### Task directions
Given the listing below, write out exactly the lines starting with the line that has "Принудительный труд запрещен." and going on through the line that has "Для целей настоящего", both kept.

### Source data

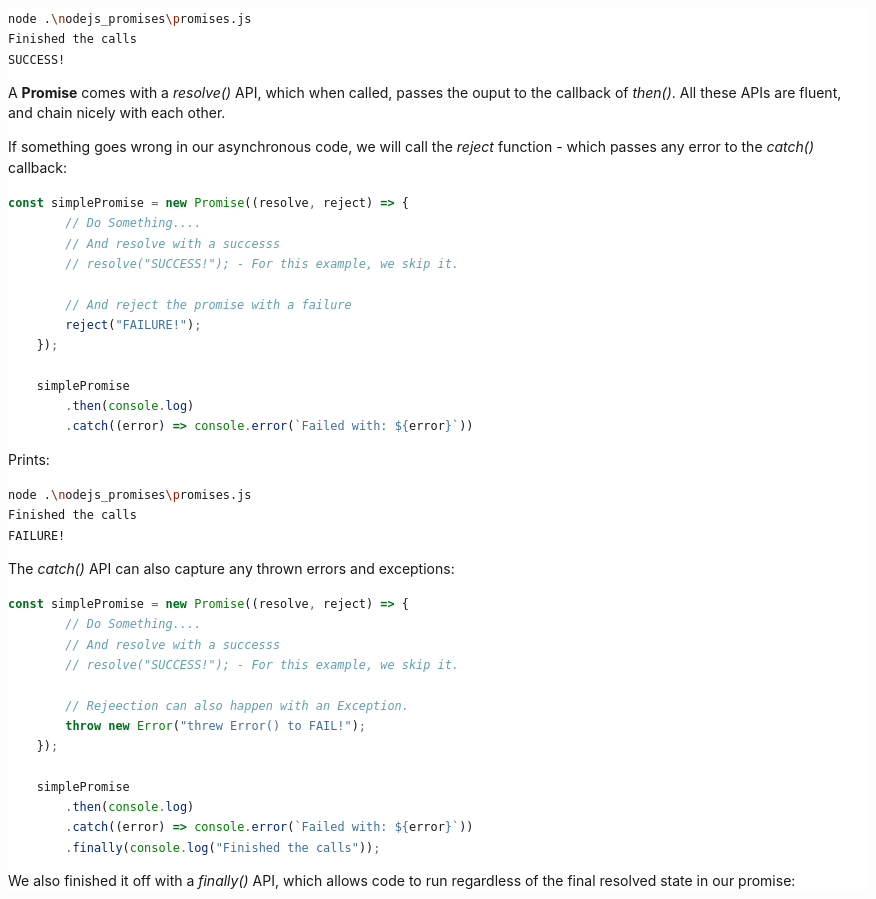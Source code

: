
 ```bash
node .\nodejs_promises\promises.js
Finished the calls
SUCCESS!
```

A **Promise** comes with a *resolve()* API, which when called, passes the ouput to the callback of *then()*.
All these APIs are fluent, and chain nicely with each other.

If something goes wrong in our asynchronous code, we will call the *reject* function - which passes any error to the *catch()* callback:
```javascript
const simplePromise = new Promise((resolve, reject) => {
		// Do Something....
		// And resolve with a successs
		// resolve("SUCCESS!"); - For this example, we skip it.

		// And reject the promise with a failure
		reject("FAILURE!");
	});

	simplePromise
		.then(console.log)
		.catch((error) => console.error(`Failed with: ${error}`))
```

Prints:

```bash
node .\nodejs_promises\promises.js
Finished the calls
FAILURE!
```

The *catch()* API can also capture any thrown errors and exceptions:

```javascript
const simplePromise = new Promise((resolve, reject) => {
		// Do Something....
		// And resolve with a successs
		// resolve("SUCCESS!"); - For this example, we skip it.

		// Rejeection can also happen with an Exception.
		throw new Error("threw Error() to FAIL!");
	});

	simplePromise
		.then(console.log)
		.catch((error) => console.error(`Failed with: ${error}`))
		.finally(console.log("Finished the calls"));
```

We also finished it off with a *finally()* API, which allows code to run regardless of the final resolved state in our promise:
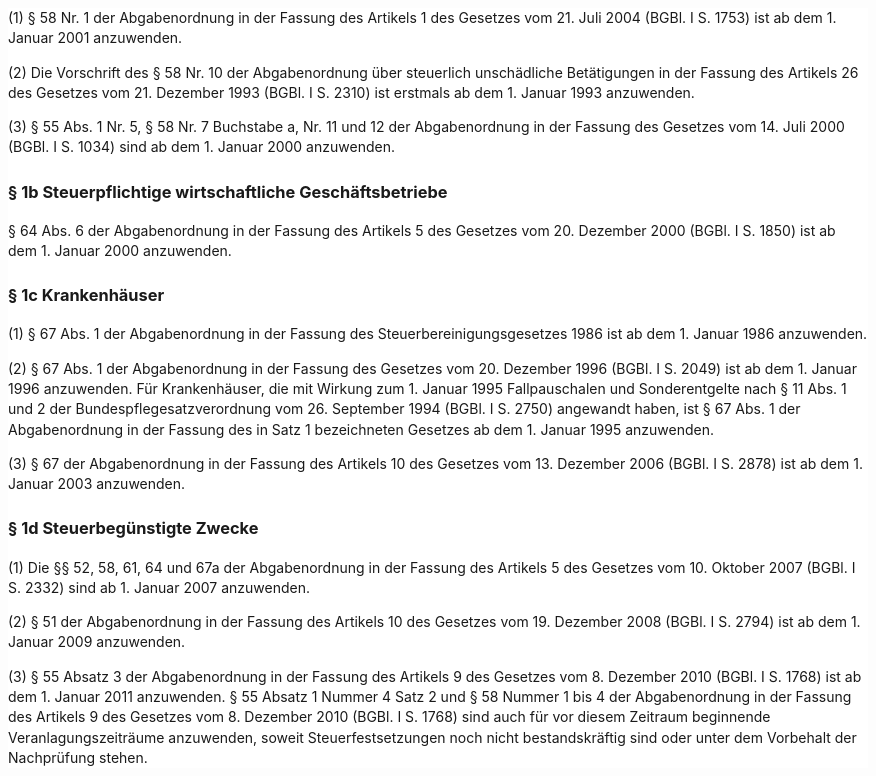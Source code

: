 (1) § 58 Nr. 1 der Abgabenordnung in der Fassung des Artikels 1 des
Gesetzes vom 21. Juli 2004 (BGBl. I S. 1753) ist ab dem 1. Januar 2001
anzuwenden.

(2) Die Vorschrift des § 58 Nr. 10 der Abgabenordnung über steuerlich
unschädliche Betätigungen in der Fassung des Artikels 26 des Gesetzes
vom 21. Dezember 1993 (BGBl. I S. 2310) ist erstmals ab dem 1. Januar
1993 anzuwenden.

(3) § 55 Abs. 1 Nr. 5, § 58 Nr. 7 Buchstabe a, Nr. 11 und 12 der
Abgabenordnung in der Fassung des Gesetzes vom 14. Juli 2000 (BGBl. I
S. 1034) sind ab dem 1. Januar 2000 anzuwenden.


### § 1b Steuerpflichtige wirtschaftliche Geschäftsbetriebe

§ 64 Abs. 6 der Abgabenordnung in der Fassung des Artikels 5 des
Gesetzes vom 20. Dezember 2000 (BGBl. I S. 1850) ist ab dem 1. Januar
2000 anzuwenden.


### § 1c Krankenhäuser

(1) § 67 Abs. 1 der Abgabenordnung in der Fassung des
Steuerbereinigungsgesetzes 1986 ist ab dem 1. Januar 1986 anzuwenden.

(2) § 67 Abs. 1 der Abgabenordnung in der Fassung des Gesetzes vom 20.
Dezember 1996 (BGBl. I S. 2049) ist ab dem 1. Januar 1996 anzuwenden.
Für Krankenhäuser, die mit Wirkung zum 1. Januar 1995 Fallpauschalen
und Sonderentgelte nach § 11 Abs. 1 und 2 der
Bundespflegesatzverordnung vom 26. September 1994 (BGBl. I S. 2750)
angewandt haben, ist § 67 Abs. 1 der Abgabenordnung in der Fassung des
in Satz 1 bezeichneten Gesetzes ab dem 1. Januar 1995 anzuwenden.

(3) § 67 der Abgabenordnung in der Fassung des Artikels 10 des
Gesetzes vom 13. Dezember 2006 (BGBl. I S. 2878) ist ab dem 1. Januar
2003 anzuwenden.


### § 1d Steuerbegünstigte Zwecke

(1) Die §§ 52, 58, 61, 64 und 67a der Abgabenordnung in der Fassung
des Artikels 5 des Gesetzes vom 10. Oktober 2007 (BGBl. I S. 2332)
sind ab 1. Januar 2007 anzuwenden.

(2) § 51 der Abgabenordnung in der Fassung des Artikels 10 des
Gesetzes vom 19. Dezember 2008 (BGBl. I S. 2794) ist ab dem 1. Januar
2009 anzuwenden.

(3) § 55 Absatz 3 der Abgabenordnung in der Fassung des Artikels 9 des
Gesetzes vom 8. Dezember 2010 (BGBl. I S. 1768) ist ab dem 1. Januar
2011 anzuwenden. § 55 Absatz 1 Nummer 4 Satz 2 und § 58 Nummer 1 bis 4
der Abgabenordnung in der Fassung des Artikels 9 des Gesetzes vom 8.
Dezember 2010 (BGBl. I S. 1768) sind auch für vor diesem Zeitraum
beginnende Veranlagungszeiträume anzuwenden, soweit
Steuerfestsetzungen noch nicht bestandskräftig sind oder unter dem
Vorbehalt der Nachprüfung stehen.
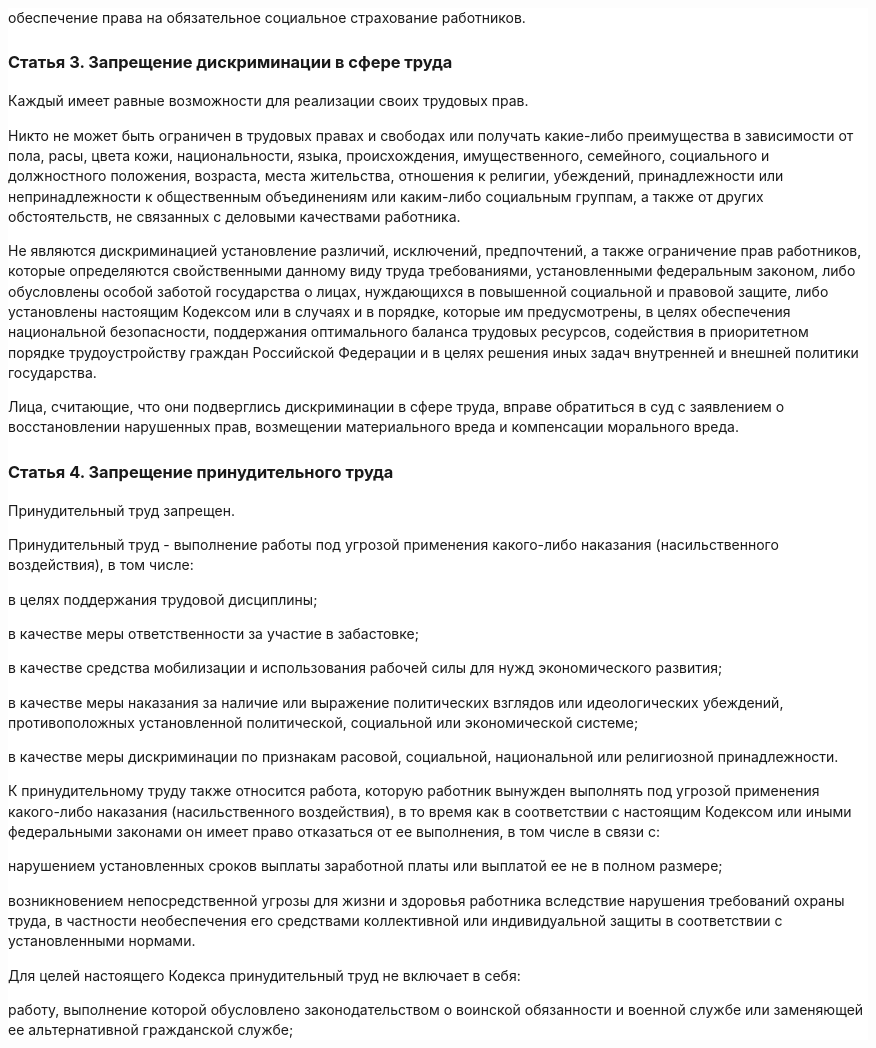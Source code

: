 обеспечение права на обязательное социальное страхование работников.

### Статья 3. Запрещение дискриминации в сфере труда

Каждый имеет равные возможности для реализации своих трудовых прав.

Никто не может быть ограничен в трудовых правах и свободах или получать какие-либо преимущества в зависимости от пола, расы, цвета кожи, национальности, языка, происхождения, имущественного, семейного, социального и должностного положения, возраста, места жительства, отношения к религии, убеждений, принадлежности или непринадлежности к общественным объединениям или каким-либо социальным группам, а также от других обстоятельств, не связанных с деловыми качествами работника.

Не являются дискриминацией установление различий, исключений, предпочтений, а также ограничение прав работников, которые определяются свойственными данному виду труда требованиями, установленными федеральным законом, либо обусловлены особой заботой государства о лицах, нуждающихся в повышенной социальной и правовой защите, либо установлены настоящим Кодексом или в случаях и в порядке, которые им предусмотрены, в целях обеспечения национальной безопасности, поддержания оптимального баланса трудовых ресурсов, содействия в приоритетном порядке трудоустройству граждан Российской Федерации и в целях решения иных задач внутренней и внешней политики государства.

Лица, считающие, что они подверглись дискриминации в сфере труда, вправе обратиться в суд с заявлением о восстановлении нарушенных прав, возмещении материального вреда и компенсации морального вреда.

### Статья 4. Запрещение принудительного труда

Принудительный труд запрещен.

Принудительный труд - выполнение работы под угрозой применения какого-либо наказания (насильственного воздействия), в том числе:

в целях поддержания трудовой дисциплины;

в качестве меры ответственности за участие в забастовке;

в качестве средства мобилизации и использования рабочей силы для нужд экономического развития;

в качестве меры наказания за наличие или выражение политических взглядов или идеологических убеждений, противоположных установленной политической, социальной или экономической системе;

в качестве меры дискриминации по признакам расовой, социальной, национальной или религиозной принадлежности.

К принудительному труду также относится работа, которую работник вынужден выполнять под угрозой применения какого-либо наказания (насильственного воздействия), в то время как в соответствии с настоящим Кодексом или иными федеральными законами он имеет право отказаться от ее выполнения, в том числе в связи с:

нарушением установленных сроков выплаты заработной платы или выплатой ее не в полном размере;

возникновением непосредственной угрозы для жизни и здоровья работника вследствие нарушения требований охраны труда, в частности необеспечения его средствами коллективной или индивидуальной защиты в соответствии с установленными нормами.

Для целей настоящего Кодекса принудительный труд не включает в себя:

работу, выполнение которой обусловлено законодательством о воинской обязанности и военной службе или заменяющей ее альтернативной гражданской службе;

### Solution to this task
Принудительный труд запрещен.

Принудительный труд - выполнение работы под угрозой применения какого-либо наказания (насильственного воздействия), в том числе:

в целях поддержания трудовой дисциплины;

в качестве меры ответственности за участие в забастовке;

в качестве средства мобилизации и использования рабочей силы для нужд экономического развития;

в качестве меры наказания за наличие или выражение политических взглядов или идеологических убеждений, противоположных установленной политической, социальной или экономической системе;

в качестве меры дискриминации по признакам расовой, социальной, национальной или религиозной принадлежности.

К принудительному труду также относится работа, которую работник вынужден выполнять под угрозой применения какого-либо наказания (насильственного воздействия), в то время как в соответствии с настоящим Кодексом или иными федеральными законами он имеет право отказаться от ее выполнения, в том числе в связи с:

нарушением установленных сроков выплаты заработной платы или выплатой ее не в полном размере;

возникновением непосредственной угрозы для жизни и здоровья работника вследствие нарушения требований охраны труда, в частности необеспечения его средствами коллективной или индивидуальной защиты в соответствии с установленными нормами.

Для целей настоящего Кодекса принудительный труд не включает в себя:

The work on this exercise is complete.